Si sedette sulla sedia di paglia, lisciò i baffi alla Clark Gable, tirò il fiato e incoraggiato dal silenzio sempre più profondo continuò con voce accattivante: «Vedete quella stella lassù», disse puntando un dito verso il cielo, «è la mia. Sono nato come un animale-imprenditore, in provincia, a Olgiate Olona. Mio nonno era contadino, come voi, mio padre aveva una “butega”, una fabbrichetta di cotone idrofilo. A quindici anni facevo il fattorino di Brusadelli: portavo i pacchi e le fatture e parlavo solo in meneghino. Poi, ho cominciato a trafficare nell’industria. Vedete quella punta lì – indicò con il dito la punta della scarpa destra – è lucida, lucida come uno specchio. Ho cominciato gli affari con il lucido Brill, si quello della rèclame del vecchietto che si guarda la punta delle scarpe in piazza del Duomo.

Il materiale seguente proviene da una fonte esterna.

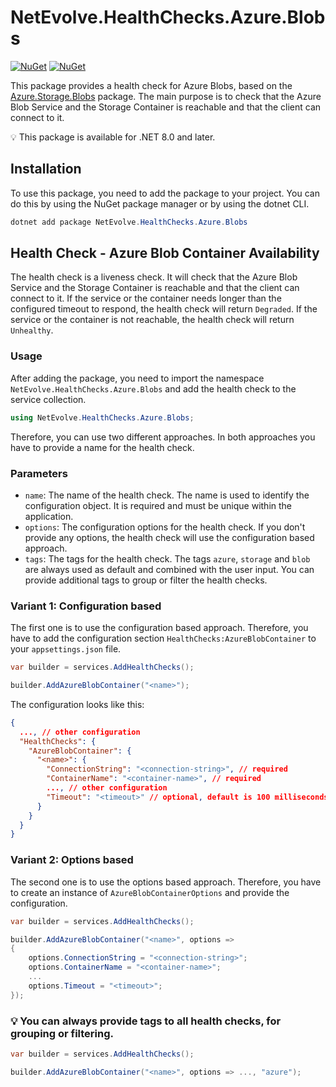 # NetEvolve.HealthChecks.Azure.Blobs

[![NuGet](https://img.shields.io/nuget/v/NetEvolve.HealthChecks.Azure.Blobs?logo=nuget)](https://www.nuget.org/packages/NetEvolve.HealthChecks.Azure.Blobs/)
[![NuGet](https://img.shields.io/nuget/dt/NetEvolve.HealthChecks.Azure.Blobs?logo=nuget)](https://www.nuget.org/packages/NetEvolve.HealthChecks.Azure.Blobs/)

This package provides a health check for Azure Blobs, based on the [Azure.Storage.Blobs](https://www.nuget.org/packages/Azure.Storage.Blobs/) package. The main purpose is to check that the Azure Blob Service and the Storage Container is reachable and that the client can connect to it.

:bulb: This package is available for .NET 8.0 and later.

## Installation
To use this package, you need to add the package to your project. You can do this by using the NuGet package manager or by using the dotnet CLI.
```powershell
dotnet add package NetEvolve.HealthChecks.Azure.Blobs
```

## Health Check - Azure Blob Container Availability
The health check is a liveness check. It will check that the Azure Blob Service and the Storage Container is reachable and that the client can connect to it. If the service or the container needs longer than the configured timeout to respond, the health check will return `Degraded`. If the service or the container is not reachable, the health check will return `Unhealthy`.

### Usage
After adding the package, you need to import the namespace `NetEvolve.HealthChecks.Azure.Blobs` and add the health check to the service collection.
```csharp
using NetEvolve.HealthChecks.Azure.Blobs;
```
Therefore, you can use two different approaches. In both approaches you have to provide a name for the health check.

### Parameters
- `name`: The name of the health check. The name is used to identify the configuration object. It is required and must be unique within the application.
- `options`: The configuration options for the health check. If you don't provide any options, the health check will use the configuration based approach.
- `tags`: The tags for the health check. The tags `azure`, `storage` and `blob` are always used as default and combined with the user input. You can provide additional tags to group or filter the health checks.

### Variant 1: Configuration based
The first one is to use the configuration based approach. Therefore, you have to add the configuration section `HealthChecks:AzureBlobContainer` to your `appsettings.json` file.
```csharp
var builder = services.AddHealthChecks();

builder.AddAzureBlobContainer("<name>");
```

The configuration looks like this:
```json
{
  ..., // other configuration
  "HealthChecks": {
    "AzureBlobContainer": {
      "<name>": {
        "ConnectionString": "<connection-string>", // required
        "ContainerName": "<container-name>", // required
        ..., // other configuration
        "Timeout": "<timeout>" // optional, default is 100 milliseconds
      }
    }
  }
}
```

### Variant 2: Options based
The second one is to use the options based approach. Therefore, you have to create an instance of `AzureBlobContainerOptions` and provide the configuration.
```csharp
var builder = services.AddHealthChecks();

builder.AddAzureBlobContainer("<name>", options =>
{
    options.ConnectionString = "<connection-string>";
    options.ContainerName = "<container-name>";
    ...
    options.Timeout = "<timeout>";
});
```

### :bulb: You can always provide tags to all health checks, for grouping or filtering.

```csharp
var builder = services.AddHealthChecks();

builder.AddAzureBlobContainer("<name>", options => ..., "azure");
```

Brill, ero io! Adesso ne facciamo 120 mila scatole al giorno. E produciamo i tappi della Coca-Cola e della birra, il Vetril per pulire le finestre, la cera Solex quella di carosello, e la Sir, la Rumianca, Porto Torres: sono tutte opera mia. Nel’49 avevo 125 dipendenti e un

fatturato di 300 milioni, adesso ne ho più di 10.000 e investiamo 1500 miliardi, dico 1500 miliardi di palanche! Tutto questo grazie al petrolio. Se ho scelto la Sardegna è per la natura del prodotto che volevamo lavorare; il petrolio. Dal petrolio viene fuori tutto. È come il maiale per i contadini: è benessere, è sicurezza. Del maiale non si butta via nulla, così dal petrolio tiriamo via il carburante, il cherosene, i bitumi, i detersivi, i concimi, le resine, la plastica… Ma non c’è solo il petrolio. A Porto Torres abbiamo costruito un impianto per desalinizzare il mare che fa piangere gli arabi d’invidia….. ». «Fa piangere anche noi!».

La voce veniva dal fondo della piazza. Rovelli rimase un attimo sorpreso. Si aprì un varco e venne avanti un uomo, un contadino con il berretto tra le mani.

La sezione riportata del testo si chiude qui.